First, it reminded me how it important it is for lawyers and scientists to share their perspectives and engage in the interdisciplinary work that is necessary to solve today’s complex environmental issues. Second, it reminded me of the challenges of incorporating new scientific research and understandings into a legal system that demands certainty and a regulatory system that has become ossified. Finally, hearing from scientists working on the cutting edge of research about the daunting task of feeding a growing population at the same time that climate change may dramatically reduce agricultural production and increase crop pest problems reminded me of just how much is at stake.

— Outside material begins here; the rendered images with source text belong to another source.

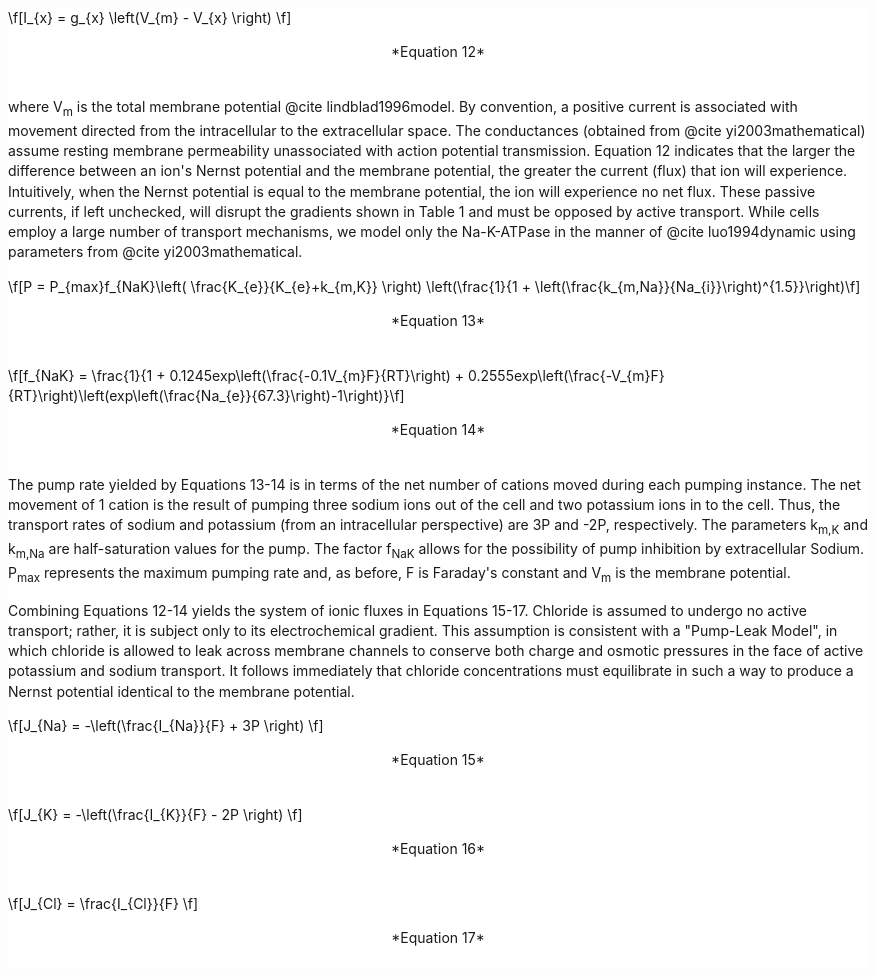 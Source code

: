 \f[I_{x} = g_{x} \left(V_{m} - V_{x} \right) \f]
<center>
*Equation 12*
</center><br>

where V<sub>m</sub> is the total membrane potential @cite lindblad1996model.  By convention, a positive current is associated with movement directed from the intracellular to the extracellular space.  The conductances (obtained from @cite yi2003mathematical) assume resting membrane permeability unassociated with action potential transmission.  Equation 12 indicates that the larger the difference between an ion's Nernst potential and the membrane potential, the greater the current (flux) that ion will experience.  Intuitively, when the Nernst potential is equal to the membrane potential, the ion will experience no net flux.  These passive currents, if left unchecked, will disrupt the gradients shown in Table 1 and must be opposed by active transport.  While cells employ a large number of transport mechanisms, we model only the Na-K-ATPase in the manner of @cite luo1994dynamic using parameters from @cite yi2003mathematical.

\f[P = P_{max}f_{NaK}\left( \frac{K_{e}}{K_{e}+k_{m,K}} \right) \left(\frac{1}{1 + \left(\frac{k_{m,Na}}{Na_{i}}\right)^{1.5}}\right)\f]
<center>
*Equation 13*
</center><br>

\f[f_{NaK} = \frac{1}{1 + 0.1245exp\left(\frac{-0.1V_{m}F}{RT}\right) + 0.2555exp\left(\frac{-V_{m}F}{RT}\right)\left(exp\left(\frac{Na_{e}}{67.3}\right)-1\right)}\f]
<center>
*Equation 14*
</center><br>

The pump rate yielded by Equations 13-14 is in terms of the net number of cations moved during each pumping instance.  The net movement of 1 cation is the result of pumping three sodium ions out of the cell and two potassium ions in to the cell.  Thus, the transport rates of sodium and potassium (from an intracellular perspective) are 3P and -2P, respectively.  The parameters k<sub>m,K</sub> and k<sub>m,Na</sub> are half-saturation values for the pump.  The factor f<sub>NaK</sub> allows for the possibility of pump inhibition by extracellular Sodium.  P<sub>max</sub> represents the maximum pumping rate and, as before, F is Faraday's constant and V<sub>m</sub> is the membrane potential.  

Combining Equations 12-14 yields the system of ionic fluxes in Equations 15-17.  Chloride is assumed to undergo no active transport; rather, it is subject only to its electrochemical gradient.  This assumption is consistent with a "Pump-Leak Model", in which chloride is allowed to leak across membrane channels to conserve both charge and osmotic pressures in the face of active potassium and sodium transport.  It follows immediately that chloride concentrations must equilibrate in such a way to produce a Nernst potential identical to the membrane potential.

\f[J_{Na} = -\left(\frac{I_{Na}}{F} + 3P \right) \f]
<center>
*Equation 15*
</center><br>

\f[J_{K} = -\left(\frac{I_{K}}{F} - 2P \right) \f]
 <center>
*Equation 16*
</center><br>

\f[J_{Cl} = \frac{I_{Cl}}{F} \f]
 <center>
*Equation 17*
</center><br>
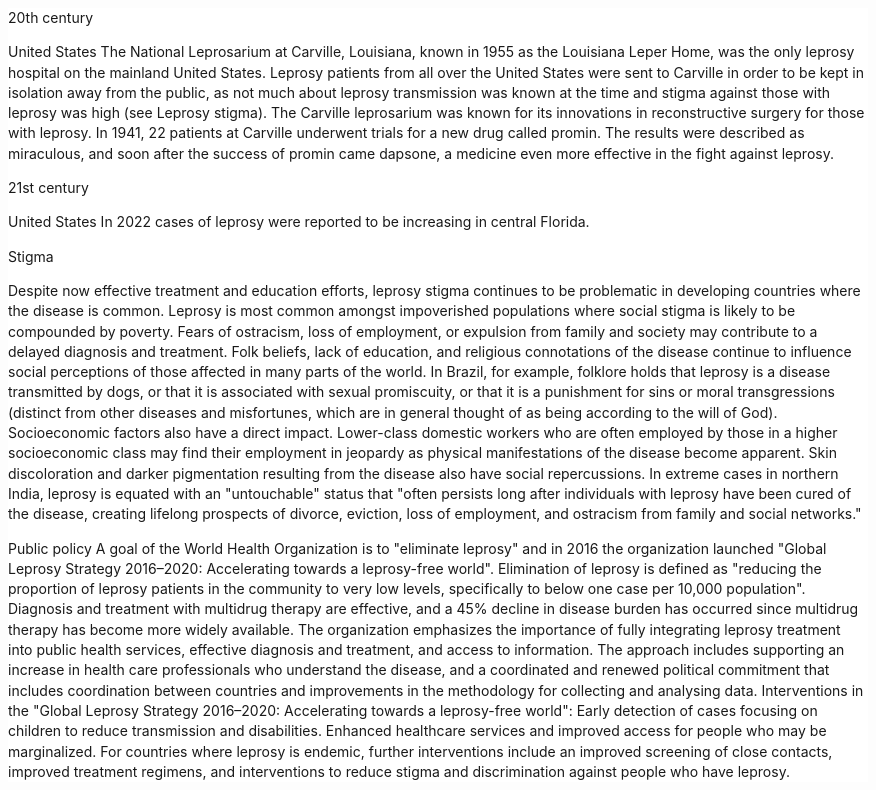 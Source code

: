 20th century

United States
The National Leprosarium at Carville, Louisiana, known in 1955 as the Louisiana Leper Home, was the only leprosy hospital on the mainland United States. Leprosy patients from all over the United States were sent to Carville in order to be kept in isolation away from the public, as not much about leprosy transmission was known at the time and stigma against those with leprosy was high (see Leprosy stigma). The Carville leprosarium was known for its innovations in reconstructive surgery for those with leprosy. In 1941, 22 patients at Carville underwent trials for a new drug called promin. The results were described as miraculous, and soon after the success of promin came dapsone, a medicine even more effective in the fight against leprosy.

21st century

United States
In 2022 cases of leprosy were reported to be increasing in central Florida.

Stigma

Despite now effective treatment and education efforts, leprosy stigma continues to be problematic in developing countries where the disease is common. Leprosy is most common amongst impoverished populations where social stigma is likely to be compounded by poverty. Fears of ostracism, loss of employment, or expulsion from family and society may contribute to a delayed diagnosis and treatment. Folk beliefs, lack of education, and religious connotations of the disease continue to influence social perceptions of those affected in many parts of the world. In Brazil, for example, folklore holds that leprosy is a disease transmitted by dogs, or that it is associated with sexual promiscuity, or that it is a punishment for sins or moral transgressions (distinct from other diseases and misfortunes, which are in general thought of as being according to the will of God). Socioeconomic factors also have a direct impact. Lower-class domestic workers who are often employed by those in a higher socioeconomic class may find their employment in jeopardy as physical manifestations of the disease become apparent. Skin discoloration and darker pigmentation resulting from the disease also have social repercussions. In extreme cases in northern India, leprosy is equated with an "untouchable" status that "often persists long after individuals with leprosy have been cured of the disease, creating lifelong prospects of divorce, eviction, loss of employment, and ostracism from family and social networks."

Public policy
A goal of the World Health Organization is to "eliminate leprosy" and in 2016 the organization launched "Global Leprosy Strategy 2016–2020: Accelerating towards a leprosy-free world". Elimination of leprosy is defined as "reducing the proportion of leprosy patients in the community to very low levels, specifically to below one case per 10,000 population". Diagnosis and treatment with multidrug therapy are effective, and a 45% decline in disease burden has occurred since multidrug therapy has become more widely available. The organization emphasizes the importance of fully integrating leprosy treatment into public health services, effective diagnosis and treatment, and access to information. The approach includes supporting an increase in health care professionals who understand the disease, and a coordinated and renewed political commitment that includes coordination between countries and improvements in the methodology for collecting and analysing data. Interventions in the "Global Leprosy Strategy 2016–2020: Accelerating towards a leprosy-free world":
Early detection of cases focusing on children to reduce transmission and disabilities.
Enhanced healthcare services and improved access for people who may be marginalized.
For countries where leprosy is endemic, further interventions include an improved screening of close contacts, improved treatment regimens, and interventions to reduce stigma and discrimination against people who have leprosy.
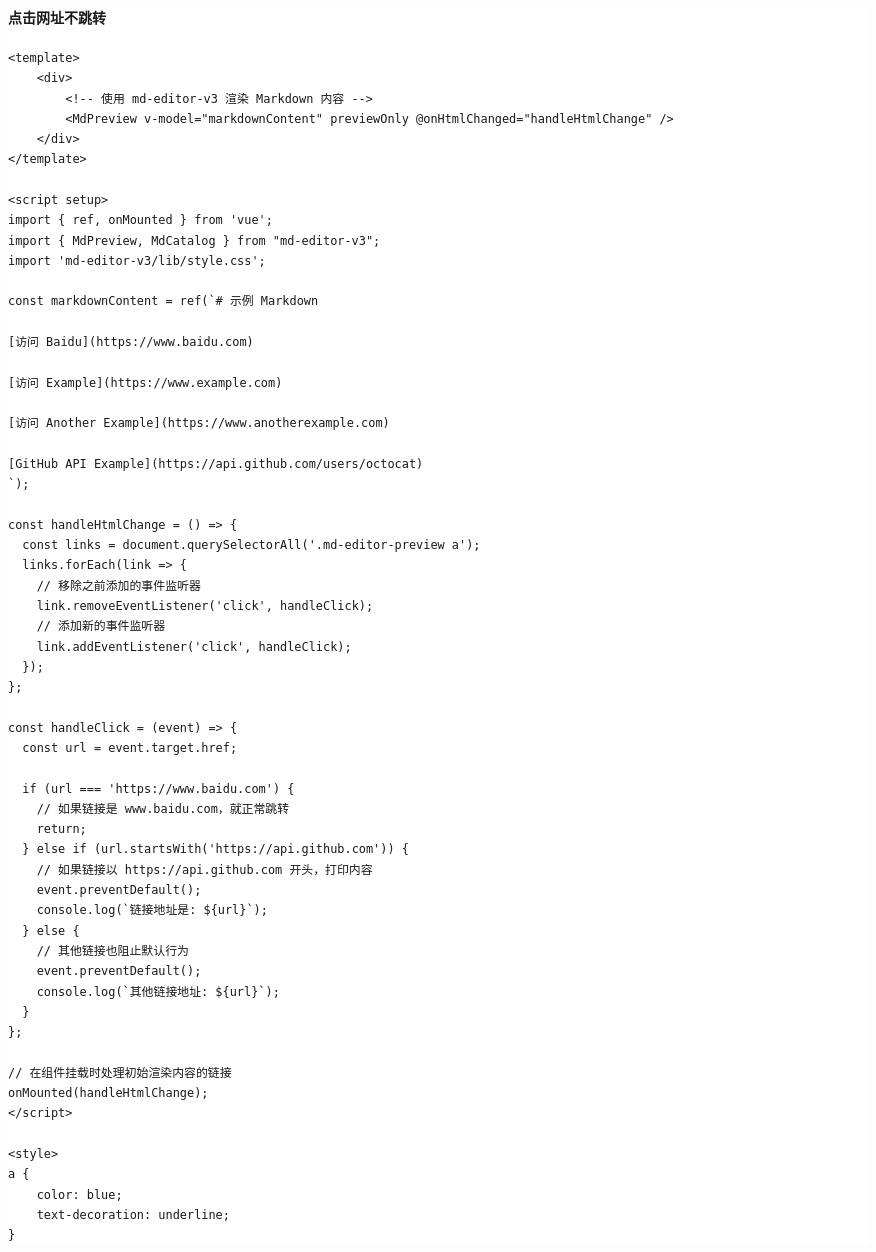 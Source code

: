 



#### 点击网址不跳转

```vue
<template>
    <div>
        <!-- 使用 md-editor-v3 渲染 Markdown 内容 -->
        <MdPreview v-model="markdownContent" previewOnly @onHtmlChanged="handleHtmlChange" />
    </div>
</template>

<script setup>
import { ref, onMounted } from 'vue';
import { MdPreview, MdCatalog } from "md-editor-v3";
import 'md-editor-v3/lib/style.css';

const markdownContent = ref(`# 示例 Markdown

[访问 Baidu](https://www.baidu.com)

[访问 Example](https://www.example.com)

[访问 Another Example](https://www.anotherexample.com)

[GitHub API Example](https://api.github.com/users/octocat)
`);

const handleHtmlChange = () => {
  const links = document.querySelectorAll('.md-editor-preview a');
  links.forEach(link => {
    // 移除之前添加的事件监听器
    link.removeEventListener('click', handleClick);
    // 添加新的事件监听器
    link.addEventListener('click', handleClick);
  });
};

const handleClick = (event) => {
  const url = event.target.href;

  if (url === 'https://www.baidu.com') {
    // 如果链接是 www.baidu.com，就正常跳转
    return;
  } else if (url.startsWith('https://api.github.com')) {
    // 如果链接以 https://api.github.com 开头，打印内容
    event.preventDefault();
    console.log(`链接地址是: ${url}`);
  } else {
    // 其他链接也阻止默认行为
    event.preventDefault();
    console.log(`其他链接地址: ${url}`);
  }
};

// 在组件挂载时处理初始渲染内容的链接
onMounted(handleHtmlChange);
</script>

<style>
a {
    color: blue;
    text-decoration: underline;
}
```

Since the mid-twentieth century, the developed world has relied heavily on the use of synthetic chemical pesticides to support industrialized high-yield agriculture. Chemical pesticides, generally derived from fossil fuels, comprise a significant component of most industrialized monoculture agriculture. This dependency on synthetic chemical pesticides is attributable to a number of factors including ill-conceived policy choices, perverse economic incentives, and the inherent characteristics of pest populations and their responses to chemical controls. The combination of these factors has created what is in essence an addiction to pesticides that does not make economic sense, that contributes to significant human health and environmental harms, and that is counterproductive in that it can lead to ever greater pesticide dependency. As with any addiction, the developed world’s addiction to chemical pesticides will not be easy to break.
Just as a drug addict may require greater doses or strengths over time to achieve the same result, and will often become ill if she or he goes too long without using the drug, our current system of industrialized farming sets up a situation where more and more toxic pesticides are needed to achieve the same pest control results and where failure to apply pesticides can lead to serious pest outbreaks resulting in significant crop losses. This vicious cycle of pesticide use leading to more pest problems and consequently more pesticide use has created a pesticide treadmill. A number of legal, political, and societal changes are needed to break our pesticide addiction and step off the pesticide treadmill. In my recent book chapter, I explore how the metaphor of addiction or chemical dependency is an apt one and offers useful insights into both the nature of the problem and potential solutions. Building on this metaphor, I propose a program to break the pesticide addiction, using the 12-step program created by Alcoholics Anonymous as a framework for treating pesticide addiction by moving to a more ecologically-based system of pest control.